Training size experiment
experiments/02-training-size/training-size-larger-datasets.sh -l experiments/02-training-size/regular-datasets.list <UD2.1 path> 20 10 <output dir>
This will perform the training stage followed by testing on the test set for 10 different sizes of training data (proportional increment), and for the 20 largest datasets found in regular-datasets.list
.
Option -c
can be used to specify a custom list of sizes (warning: you must make sure that the datasets are large enough).
If using option -d
the commands will be printed. This is convenient to run the processes in parallel (see example for advanced-training.sh
above).
VMWE17 experiment
This shows how to tokenize a third-party resource (here Europarl) following a model trained on some input data. The input data must be provided in a format which gives both the tokens and the original text (e.g. .conll
).
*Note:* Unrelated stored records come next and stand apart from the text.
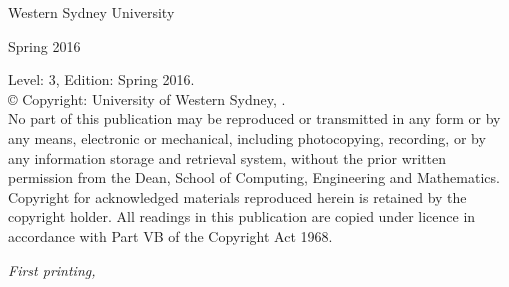 \begin{titlepage}
  \begin{center}
    {\Huge\bfseries \printsubjectname{} \par}
    \vspace{1cm}
    {\huge Western Sydney University \par}
    \vspace{1cm}
    {\huge Spring 2016 \par}
    
  \end{center}

\vspace*{\fill}






\thispagestyle{empty}

\vfill

{\small%
Level: 3,  Edition: Spring 2016. \\[0.5em]
\copyright{} Copyright: University of Western Sydney, \the\year. \\[0.5em]
No part of this publication may be reproduced or transmitted in any
form or by any means, electronic or mechanical, including
photocopying, recording, or by any information storage and retrieval
system, without the prior written permission from the Dean, School of
Computing, Engineering and Mathematics. Copyright for acknowledged
materials reproduced herein is retained by the copyright holder. All
readings in this publication are copied under licence in accordance
with Part VB of the Copyright Act 1968. 
}
\par\textit{First printing, \monthyear}
\end{titlepage}

\setcounter{tocdepth}{1}
\tableofcontents




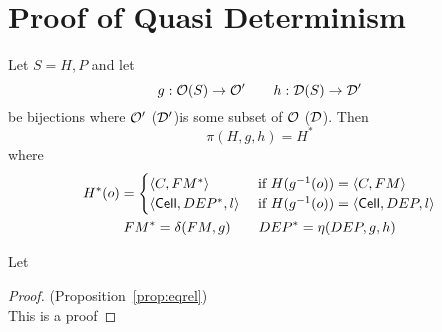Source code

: \chapter{Proof of Quasi Determinism}

\begin{definition} \label{def:pi}
  Let $S = H, P$ and let 
  \begin{equation*}
    g: \mathcal{O}(S) \to \mathcal{O}' \quad\quad h: \mathcal{D}(S) \to \mathcal{D}' 
  \end{equation*}
  be bijections where $\mathcal{O}'$ ($\mathcal{D}'$)is some subset of $\mathcal{O}$ ($\mathcal{D}$).
  Then 
  \begin{equation}
    \pi(H, g, h) = H^*
  \end{equation}
  where
  \begin{equation}
    \begin{gathered}
      H^*(o) =
      \begin{cases}
        \mbox{$\langle C, FM^* \rangle$}   & \text{ if } H(g^{-1}(o)) = \mbox{$\langle C, FM \rangle$} \\
        \mbox{$\langle \mbox{$\mathsf{Cell}$}{}, DEP^*, l \rangle$} & \text{ if } H(g^{-1}(o)) = \mbox{$\langle \mbox{$\mathsf{Cell}$}{}, DEP, l \rangle$}
      \end{cases} \\
      FM^* = \delta(FM, g) \quad\quad DEP^* = \eta(DEP, g, h)
    \end{gathered}
  \end{equation}
\end{definition}

\begin{notation}
\end{notation}

\begin{definition} \label{def:rho}
  Let 
\end{definition}

\begin{proof}{(Proposition~\ref{prop:eqrel})} \\
  This is a proof
\end{proof}
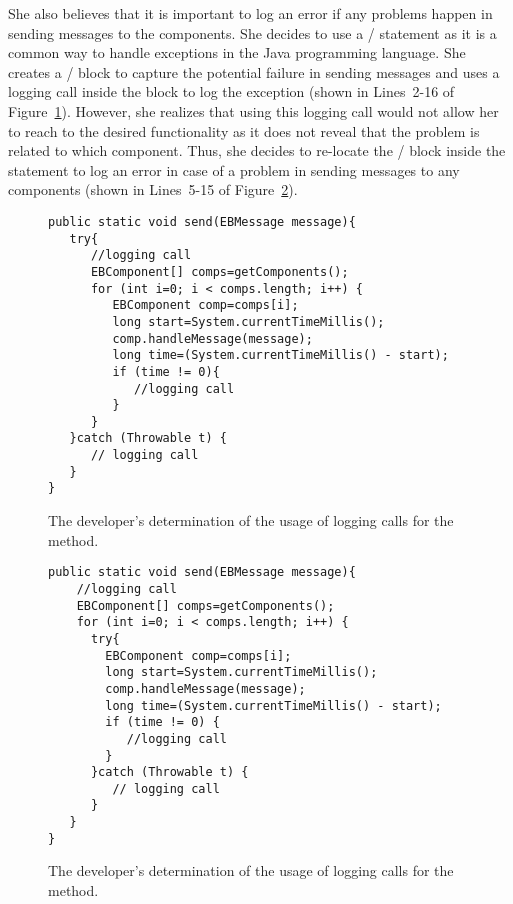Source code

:She also believes that it is important to log an error if any problems happen in sending messages to the components. She decides to use a / statement as it is a common way to handle exceptions in the Java programming language. She creates a / block to capture the potential failure in sending messages and uses a logging call inside the  block to log the exception (shown in Lines~2-16 of Figure~\ref{ch2-ex-logged-m3}). However, she realizes that using this logging call would not allow her to reach to the desired functionality as it does not reveal that the problem is related to which component. Thus, she decides to re-locate the / block inside the  statement to log an error in case of a problem in sending messages to any components (shown in Lines~5-15 of Figure~\ref{ch2-ex-logged-m4}).

\begin{figure}[H]
\def\baselinestretch{1}
\begin{lstlisting}
public static void send(EBMessage message){
   try{   
      //logging call
      EBComponent[] comps=getComponents();
      for (int i=0; i < comps.length; i++) {
         EBComponent comp=comps[i];
         long start=System.currentTimeMillis();
         comp.handleMessage(message);
         long time=(System.currentTimeMillis() - start);
         if (time != 0){
            //logging call
         }
      }
   }catch (Throwable t) {
      // logging call
   }
}
\end{lstlisting}
\caption{The developer’s determination of the usage of logging calls for the  method.\label{ch2-ex-logged-m3}}
\end{figure}

\begin{figure}[H]
\def\baselinestretch{1}
\begin{lstlisting}
public static void send(EBMessage message){
    //logging call
    EBComponent[] comps=getComponents();
    for (int i=0; i < comps.length; i++) {
      try{
        EBComponent comp=comps[i];
        long start=System.currentTimeMillis();
        comp.handleMessage(message);
        long time=(System.currentTimeMillis() - start);
        if (time != 0) {
           //logging call
        }
      }catch (Throwable t) {
         // logging call
      }
   }
}
\end{lstlisting}
\caption{The developer’s determination of the usage of logging calls for the  method.\label{ch2-ex-logged-m4}}
\end{figure}

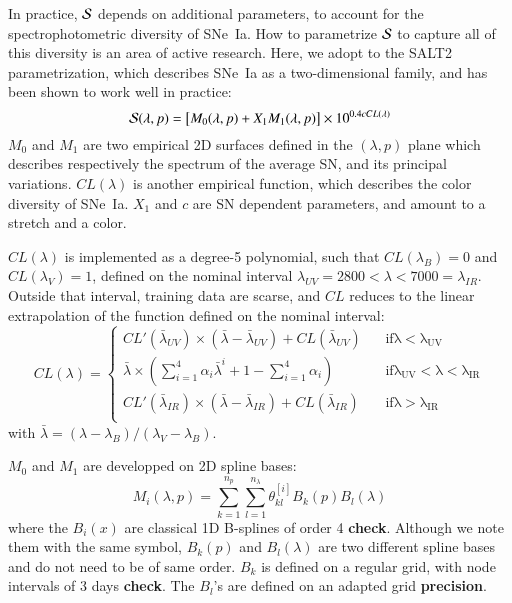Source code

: \documentclass{aa}
\begin{document}
In practice, ${\cal S}$ depends on additional parameters, to account
for the spectrophotometric diversity of SNe~Ia. How to parametrize
${\cal S}$ to capture all of this diversity is an area of active
research. Here, we adopt to the SALT2 parametrization, which describes
SNe~Ia as a two-dimensional family, and has been shown to work well in
practice:
\begin{equation}
  {\cal S}(\lambda,p) = \left[M_0(\lambda,p) + X_1 M_1(\lambda,p) \right] \times 10^{0.4 c CL(\lambda)}
\end{equation}
$M_0$ and $M_1$ are two empirical 2D surfaces defined in the
$(\lambda,p)$ plane which describes respectively the spectrum of the
average SN, and its principal variations. $CL(\lambda)$ is another
empirical function, which describes the color diversity of SNe~Ia.
$X_1$ and $c$ are SN dependent parameters, and amount to a stretch and
a color.

$CL(\lambda)$ is implemented as a degree-5 polynomial, such that
$CL(\lambda_B)=0$ and $CL(\lambda_V)=1$, defined on the nominal
interval $\lambda_{UV}=2800 < \lambda < 7000=\lambda_{IR}$. Outside
that interval, training data are scarse, and $CL$ reduces to the
linear extrapolation of the function defined on the nominal interval:
\begin{equation}  
    CL(\lambda) = \left\{ \begin{aligned}
      CL'(\bar\lambda_{UV}) \times (\bar\lambda-\bar\lambda_{UV}) + CL(\bar\lambda_{UV})  & \ \ \ \ \mathrm{if \lambda < \lambda_{UV}} \\
      \bar\lambda \times \left(\sum_{i=1}^4 \alpha_i \bar\lambda^i + 1 - \sum_{i=1}^4\alpha_i\right)       & \ \ \ \ \mathrm{if \lambda_{UV} < \lambda < \lambda_{IR}} \\
      CL'(\bar\lambda_{IR}) \times (\bar\lambda-\bar\lambda_{IR}) + CL(\bar\lambda_{IR})  & \ \ \ \ \mathrm{if \lambda > \lambda_{IR}} \\
    \end{aligned}\right.
\end{equation}
with $\bar{\lambda} = (\lambda-\lambda_B) / (\lambda_V - \lambda_B)$.

$M_0$ and $M_1$ are developped on 2D spline bases:
\begin{equation}
  {M_i}(\lambda,p) = \sum_{k=1}^{n_p} \sum_{l=1}^{n_\lambda} \theta_{kl}^{[i]} B_k(p) B_l(\lambda)
\end{equation}
where the $B_i(x)$ are classical 1D B-splines of order 4 {\bf check}.
Although we note them with the same symbol, $B_k(p)$ and
$B_l(\lambda)$ are two different spline bases and do not need to be of
same order. $B_k$ is defined on a regular grid, with node intervals of
3 days {\bf check}.  The $B_l$'s are defined on an adapted grid {\bf
  precision}.
\end{document}
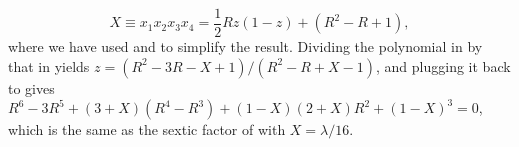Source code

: \documentclass{ws-ijbc}
\begin{document}
%
\begin{equation}
  X \equiv x_1 x_2 x_3 x_4 = \frac{1}{2} R z(1 - z) + (R^2 - R + 1),
\label{eq:der4}
\end{equation}
where we have used  and  to simplify the result.
%
Dividing the polynomial in  by that in 
yields $z = (R^2-3R-X+1)/(R^2-R+X-1)$,
and plugging it back to  gives
   $R^6 -3 R^5
  + (3 + X) (R^4 - R^3)
  + (1 - X) (2 + X) R^2
  + (1 - X)^3 = 0$,
which is the same as the sextic factor of 
  with $X = \lambda/16$.










\end{document}
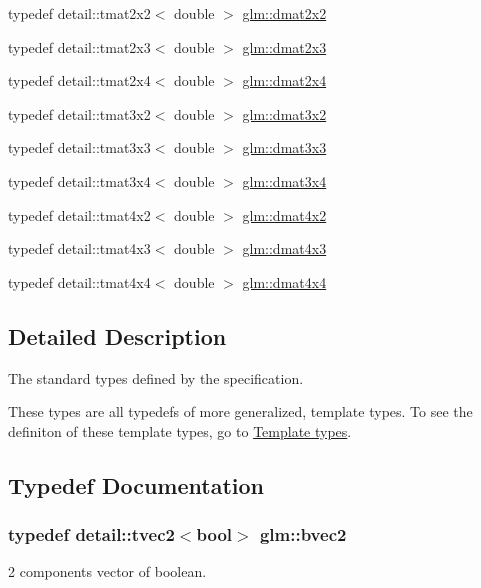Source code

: \begin{DoxyCompactItemize}
\item 
typedef detail\+::tmat2x2$<$ double $>$ \hyperlink{group__core__types_ga2c1de969d1d8cfcb297dbfa476b33dc8}{glm\+::dmat2x2}
\item 
typedef detail\+::tmat2x3$<$ double $>$ \hyperlink{group__core__types_gadba2f0efb492f511466de9784b0e07cd}{glm\+::dmat2x3}
\item 
typedef detail\+::tmat2x4$<$ double $>$ \hyperlink{group__core__types_gaa97c63383e2dc472510d77409a7d5001}{glm\+::dmat2x4}
\item 
typedef detail\+::tmat3x2$<$ double $>$ \hyperlink{group__core__types_ga44d603bc9ed3688928f508fb161c71f0}{glm\+::dmat3x2}
\item 
typedef detail\+::tmat3x3$<$ double $>$ \hyperlink{group__core__types_ga415251df22cffb39bc14078ff057a6c3}{glm\+::dmat3x3}
\item 
typedef detail\+::tmat3x4$<$ double $>$ \hyperlink{group__core__types_ga9ec18b898499ad524dc93f2d4d78b877}{glm\+::dmat3x4}
\item 
typedef detail\+::tmat4x2$<$ double $>$ \hyperlink{group__core__types_gaec598e6dda8b2119877d992f5e0c1bae}{glm\+::dmat4x2}
\item 
typedef detail\+::tmat4x3$<$ double $>$ \hyperlink{group__core__types_ga47f7b642f84d1272a0dafa221c8fd720}{glm\+::dmat4x3}
\item 
typedef detail\+::tmat4x4$<$ double $>$ \hyperlink{group__core__types_gaa505ead5e0b6d8bc504ccfeadbac83d5}{glm\+::dmat4x4}
\end{DoxyCompactItemize}


\subsection{Detailed Description}
The standard types defined by the specification. 

These types are all typedefs of more generalized, template types. To see the definiton of these template types, go to \hyperlink{group__core__template}{Template types}. 

\subsection{Typedef Documentation}
\hypertarget{group__core__types_ga0b5729ae4f7b2767a18bb96b7152c072}{}
\subsubsection[{bvec2}]{\setlength{\rightskip}{0pt plus 5cm}typedef detail\+::tvec2$<$bool$>$ {\bf glm\+::bvec2}}\label{group__core__types_ga0b5729ae4f7b2767a18bb96b7152c072}
2 components vector of boolean.

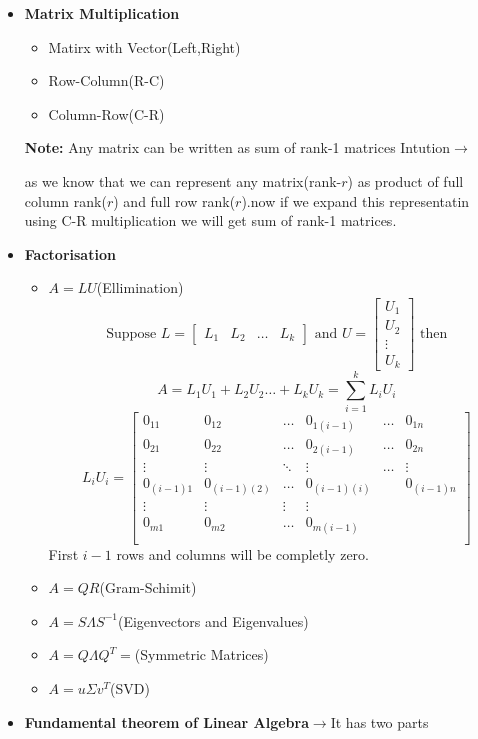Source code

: \documentclass[a4paper]{article}
\numberwithin{equation}{section}
\begin{document}
\begin{itemize}
    \item \textbf{Matrix Multiplication}
        \begin{itemize}
            \item Matirx with Vector(Left,Right)
            \item Row-Column(R-C)
            \item Column-Row(C-R)
        \end{itemize}
    \textbf{Note: }Any matrix can be written as sum of rank-1 matrices Intution$\rightarrow$

    as we know that we can represent any matrix(rank-$r$) as product of full column rank($r$) and full row rank($r$).now if we expand this representatin using C-R multiplication we will get sum of rank-1 matrices.

    \item \textbf{Factorisation}
        \begin{itemize}
            \item $A=LU$(Ellimination)
            \[\text{Suppose } L=\begin{bmatrix}
                L_1&L_2&\dots&L_k
            \end{bmatrix} \text{ and } U=\begin{bmatrix}
                U_1\\U_2\\\vdots\\U_k
            \end{bmatrix} \text{ then}\]
            \[A=L_1U_1+L_2U_2\dots+L_kU_k=\sum_{i=1}^{k}L_iU_i\]
            \[L_iU_i=\begin{bmatrix}
                0_{11}&0_{12}&\dots&0_{1(i-1)}&\dots&0_{1n}\\
                0_{21}&0_{22}&\dots&0_{2(i-1)}&\dots&0_{2n}\\
                \vdots&\vdots&\ddots&\vdots&\dots&\vdots\\
                0_{(i-1)1}&0_{(i-1)(2)}&\dots&0_{(i-1)(i)}&&0_{(i-1)n}\\
                \vdots&\vdots&\vdots&\vdots\\
                0_{m1}&0_{m2}&\dots&0_{m(i-1)}\\
            \end{bmatrix}\]
            First $i-1$ rows and columns will be completly zero.
            \item $A=QR$(Gram-Schimit)
            \item $A=S\varLambda S^{-1}$(Eigenvectors and Eigenvalues)
            \item $A=Q\varLambda Q^T=$(Symmetric Matrices)
            \item $A=u\Sigma v^T$(SVD)
        \end{itemize}
    \item \textbf{Fundamental theorem of Linear Algebra$\rightarrow$}It has two parts


\end{itemize}
\end{document}
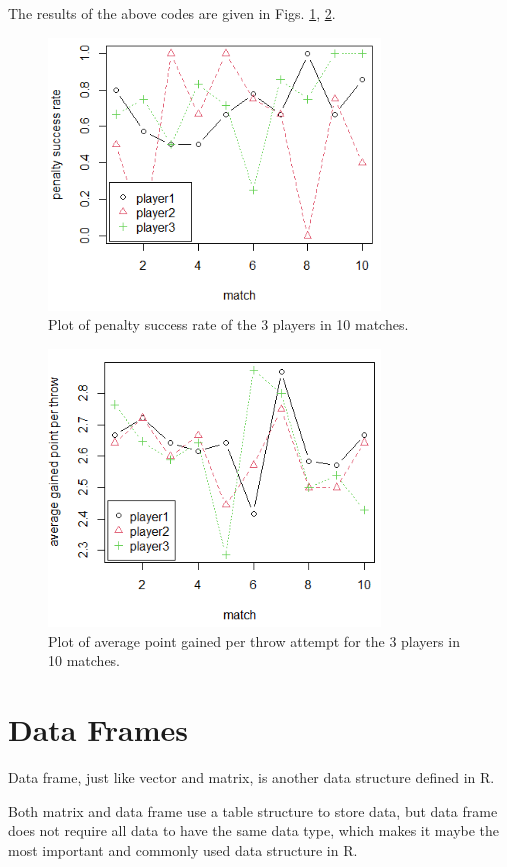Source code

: The results of the above codes are given in Figs. \ref{ch:r1:fig:basket_exp1}, \ref{ch:r1:fig:basket_exp2}.

\begin{figure}
	\centering
	\includegraphics[width=250pt]{chapters/ch-r/figures/basket_exp1.png}
	\caption{Plot of penalty success rate of the 3 players in 10 matches.} \label{ch:r1:fig:basket_exp1}
\end{figure}

\begin{figure}
	\centering
	\includegraphics[width=250pt]{chapters/ch-r/figures/basket_exp2.png}
	\caption{Plot of average point gained per throw attempt for the 3 players in 10 matches.} \label{ch:r1:fig:basket_exp2}
\end{figure}

\section{Data Frames} \label{ch:r1:sec:df}

Data frame, just like vector and matrix, is another data structure defined in R.

Both matrix and data frame use a table structure to store data, but data frame does not require all data to have the same data type, which makes it maybe the most important and commonly used data structure in R.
Only the parts of the experiment about training tokenizers from the VMWE17 data and applying these tokenizers to Europarl data are covered here.
experiments/03-train-from-VMWE17-shared-task/train-tokenizers-from-vmwe17.sh <VMWE17 path> <output dir>
split -d -l 1 <output dir>/tasks batch.
for f in batch.??; do (bash $f &); done # Caution: very long!
- Requires the VMWE17 data available in <VMWE17 path>.
train-tokenizers-from-vmwe17.sh
prints the commands to execute for every dataset.- Remark: if you want to skip the training stage, the models can be found in
experiments/03-train-from-VMWE17-shared-task/vmwe-trained-models.tar.bz2
.
Finally the models can be applied to Europarl with:
experiments/03-train-from-VMWE17-shared-task/tokenize-europarl.sh <VMWE-trained models dir> <Europarl data dir> <output dir>
This script will print the commands to run as individual files in <output dir>/tasks
.
- Option
-n
can be used to split Europarl into chunks which can then be processed in parallel. - Warning: the script
tokenize-line-by-line.sh
used here is very unefficient (sorry!).
Changelog
0.2.3
- [fixed] couple bugs, in particular https://github.com/erwanm/elephant-wrapper/issues/39
- [added]
experiments/00-general-perf
: script and results to reproduce the training of all the tokenizers from UD2.1 data (paper LREC 18). - [added]
experiments/01-training-same-language
: scripts and results to reproduce the intra-language experiments (paper LREC 18). - [added]
experiments/02-training-size
: scripts and results to reproduce the training size experiments (paper LREC 18). - [added]
experiments/03-train-from-VMWE17-shared-task
: scripts, models and results to reproduce the part about Europarl tokenization of the VMWE17 Shared Task experiment (paper LREC 18). - [added] Token-based precision and recall available as evaluation measures.
- [added] Script
tokenize-line-by-line.sh
(warning: very slow).
0.2.2
- [added] script advanced-training.sh to process an individual dataset with cross-validation to select the best model.
- [changed] updated pred-tokenized models: (1) better performance using optimal pattern for each dataset; (2) updating corpus to UD 2.1, with more languages/datasets
- [changed] updated version of UD data from 2.0 to 2.x in scripts and examples.
- [added] option
-d
to generate individual commands by dataset intrain-multiple-tokenizers.sh
, so that tasks can be run in parallel. - [changed] updated README documentation.
0.2.1
0.2.0
- [added] pattern files generation.
- [added] cross-validation for multiple patterns.
- [added] word-based evaluation.
License
Please see file LICENSE.txt in this repository for details.
- Elephant and Wapiti are both published under the BSD 2 Clauses license.
-
- Grzegorz Chrupala's 'Elman' is (c) Grzegorz Chrupala (no licensing information found). 'Elman' is a variant of Tomas Mikolov's Recurrent Neural Networks Language Modeling Toolkit, which is published under the BSD 3 Clauses license.
- elephant-wrapper (this repository) is published under the GPLv3 license.